I love a good story where the underdog defies the odds, the losers become winners or even something as simple as a cookie commercial displays the good nature that I believe exists in all of us.

The stories are out there. Sometimes even Hollywood gets it right. Rudy and his lifelong quest of Blue and Gold. Remember the Titans moves beyond racism to triumph. Hoosiers is a modern day David versus Goliath. Or the story of lending a hand and giving a stranger the one thing he desires most (a family) in The Blind Side. Movies like Rudy, Remember the Titans, Hoosiers or The Blind Side show us the heroism that exists in all of us, even in someone that isn't heroic. That the best role models aren't heroic or geniuses at all, but real people that have real problems. That the strongest, the smartest, the most beautiful or the most charismatic is, in reality, just a Hollywood fairy tale. But, even then, sometimes it seems as if Hollywood does get it right, if only occasionally.

The real heroes are regular Joes and Janes. Their lives are flawed. Their characters are not-so-pretty and average. Their circumstances are dismal. Their problems are real. But their spirits live and soar. Their passions are real and contagious. Their stories inspire us and make us believe. Their inspirations give us hope and fuel our own dreams. They are slices from the American Dream, the indomitable spirit that exists in each of us.

Is it ultimately a product of our American civilization, our amazing country in which we are so privileged to reside, the ideals that we believe in and strive to achieve that inspire these regular Joes and Janes to dream farther than we can see and to believe that the impossible is indeed possible?
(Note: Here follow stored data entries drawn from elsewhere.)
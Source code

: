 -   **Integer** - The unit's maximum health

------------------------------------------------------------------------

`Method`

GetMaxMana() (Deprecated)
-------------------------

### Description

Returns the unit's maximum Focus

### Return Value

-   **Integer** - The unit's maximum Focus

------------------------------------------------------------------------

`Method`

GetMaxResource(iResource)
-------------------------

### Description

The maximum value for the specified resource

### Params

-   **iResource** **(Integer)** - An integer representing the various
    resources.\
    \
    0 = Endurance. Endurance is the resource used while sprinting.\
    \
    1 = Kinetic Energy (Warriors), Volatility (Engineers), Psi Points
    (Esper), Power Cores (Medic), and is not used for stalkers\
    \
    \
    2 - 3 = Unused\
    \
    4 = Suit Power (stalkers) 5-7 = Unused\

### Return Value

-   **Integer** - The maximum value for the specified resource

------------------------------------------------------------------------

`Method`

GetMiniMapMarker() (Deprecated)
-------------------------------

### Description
Would a person in an oppressive society allow themselves these same dreams and beliefs as easily as the same person in a society that values freedom as a way of life as we do? Would they be encouraged to follow those dreams as easily as they could in a society such as we are privileged to be a part of? Would they even be aware that such opportunities even exist?
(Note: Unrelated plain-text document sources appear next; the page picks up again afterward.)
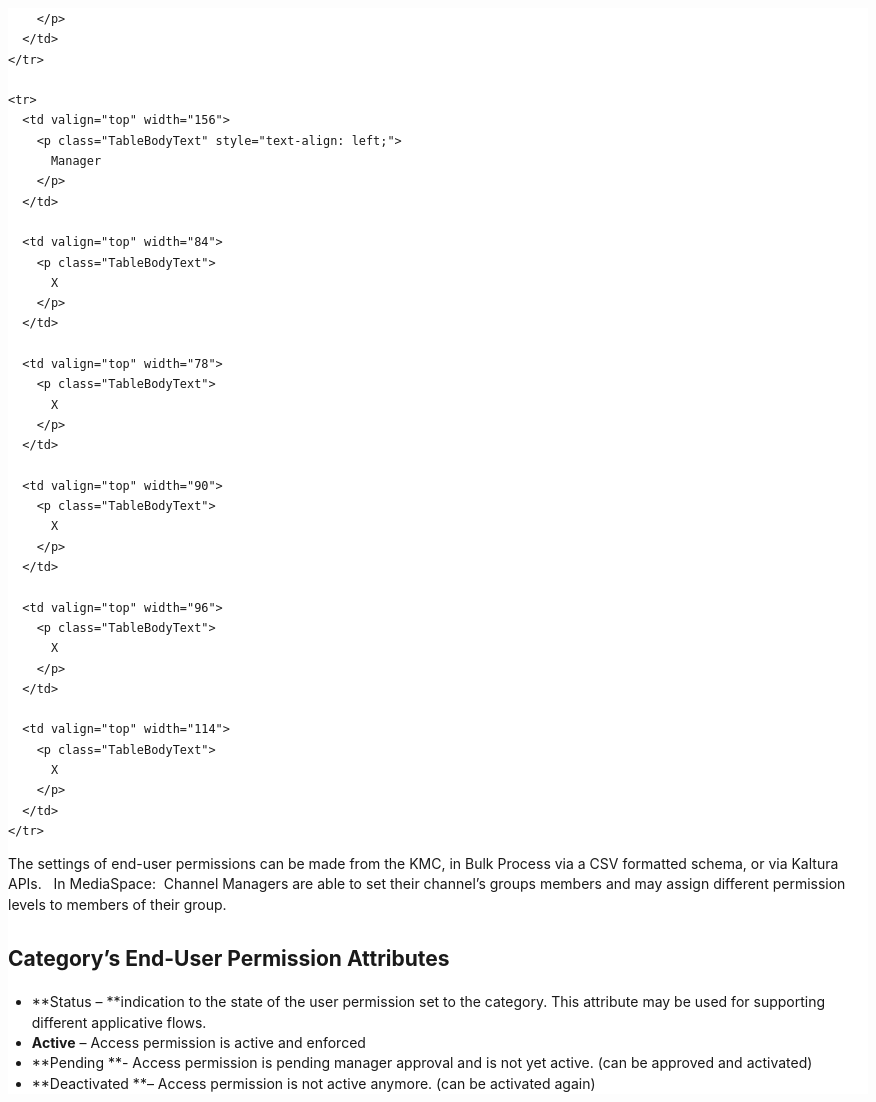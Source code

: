         </p>
      </td>
    </tr>
    
    <tr>
      <td valign="top" width="156">
        <p class="TableBodyText" style="text-align: left;">
          Manager
        </p>
      </td>
      
      <td valign="top" width="84">
        <p class="TableBodyText">
          X
        </p>
      </td>
      
      <td valign="top" width="78">
        <p class="TableBodyText">
          X
        </p>
      </td>
      
      <td valign="top" width="90">
        <p class="TableBodyText">
          X
        </p>
      </td>
      
      <td valign="top" width="96">
        <p class="TableBodyText">
          X
        </p>
      </td>
      
      <td valign="top" width="114">
        <p class="TableBodyText">
          X
        </p>
      </td>
    </tr>
  </tbody>
</table>

The settings of end-user permissions can be made from the KMC, in Bulk Process via a CSV formatted schema, or via Kaltura APIs.   In MediaSpace:  Channel Managers are able to set their channel’s groups members and may assign different permission levels to members of their group.

## Category’s End-User Permission Attributes

*   **Status – **indication to the state of the user permission set to the category. This attribute may be used for supporting different applicative flows.
*   **Active** – Access permission is active and enforced
*   **Pending **- Access permission is pending manager approval and is not yet active. (can be approved and activated)
*   **Deactivated **– Access permission is not active anymore. (can be activated again)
Honestly, I'd hate for those questions to be merely rhetorical. I'd hate that what I just asked be true. The American spirit is, in truth, the Human Spirit, personified. That spirit is what makes each individual human unique, but also the same. It's what separates us from the other members of the animal kingdom. The sad reality is that unless you were or are one of the fortunate few to be born in these United States of America, then much of what we take for granted isn't even a glimmer of a thought in the mind's eye.

Can we fully appreciate these gifts that we take for granted? Sometimes I feel as if we don't appreciate these gifts, these freedoms, that we do enjoy. Do we remember; do we appreciate what those before us endured? Americans wept, argued, sweated, fought, bled, killed and died so that we could enjoy the freedoms that we enjoy today. Each American generation has known adversity, privilege, wealth, poverty, sorrow and happiness. As much as I do believe that America and its ideals are a microcosm for the entire human race, for humanity; it remains a beacon for that same humanity as well. When the rest of humanity seems as if in a fog, it looks to the light that shine bright upon our shores, guiding the lost to liberty, to freedom.

These stories of adversity: our Hoosiers, our Titans, our Rudy Reuttigers and our Michael Ohers are our lights and our inspirations. They show the rest of us, the rest of humanity, what we can do when faced with adversity, how we can overcome that adversity, and how we can prosper and triumph in spite of that adversity.